Zipp has overheard Hardy Boy and Norma having a bit of a debate during the run. KL hashers, they are used to being up to their armpits in mud and jungle, so apparently Norma was looking forward to a trip to nice sterile Singapore and was under the impression the hash would be conducted up and down escalators in an air-conditioned shopping mall on Orchard Road. Since Hardy Boy did not correct the impression, he gets a charge for lying and Norma gets one for believing him.

Boo has noticed that Peep Show is wearing formal attire, and wonders when the hash started requiring formal wear in the circle. Give over-dressed a note.

Kamala points out that Confucious has brought her grandson to the hash.
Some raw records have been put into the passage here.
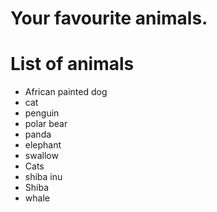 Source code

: # Your favourite animals.

# List of animals
- African painted dog
- cat
- penguin
- polar bear
- panda
- elephant
- swallow
- Cats
- shiba inu
- Shiba
- whale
Of course when one grandma drinks, all grandmas drink so there was a short interruption while we took care of that. Anyway Kamala is concerned that having brought such a nice grandson to the hash, Confucious proceeded to abandon him and there was some concern during the run about where he was. When Kamala found him, he was worried about where his grandma was – well the answer to that was obvious, she was in the bar. Give them both a note.

Speaking of people missing in action, Kamala had been asking Kannot Kan where Kan the Kobra is, because after all she is Hash Brew and needs to be on duty. Kannot Kan apparently got quite heated: don’t ask me anything about hash brew, I don’t know anything about it, etc. So he gets a drink for being a concerned partner.

Talkers in the circle for a drink for disrespect. You know who you were. Now shut the f@#k up during the circle.

Stiffy is obviously in a medical frame of mind tonight and has been reading in the press that women with skinny asses are more likely to contract diabetes than those with a bit more padding. Goody Bag is brought in to illustrate the dangers of a skinny ass, and gets a drink of water to minimize the risks.

Suzee Wong enters the circle for a charge and is rudely interrupted with “well no chance of diabetes there then”. Not Good Enough doesn’t need to be told the error of his ways and gives himself a drink. Suzee Wong wants to know if when the cat is away, the mice will play? For some reason Goody Bag and Kannot Kan both have stiff necks today, and is this related to Kan the Kobra being away? I don’t know but they had a drink anyway.

Zipp takes the GM to task since not only is there a shortage of f@#k me shoes, one of her committee members is not wearing a hash shirt! On in Goody Bag, closely followed by Suzee Wong, Kamala, and Norma. Buy a hash shirt when the haberdash is back! The scribe remarked that the original charge was a bit unfair, the boys are fairly certain that Goody Bag has hash knickers.

Hardy Boy announces the KL Full Moon Hash Pub Crawl on October 12, only 50 Ringgit. Check Friday’s web site, no doubt they will have all the details.

Scribed by Sneaky Comer at the last minute on a scrap of fish and chips paper, so humble apologies for any errors.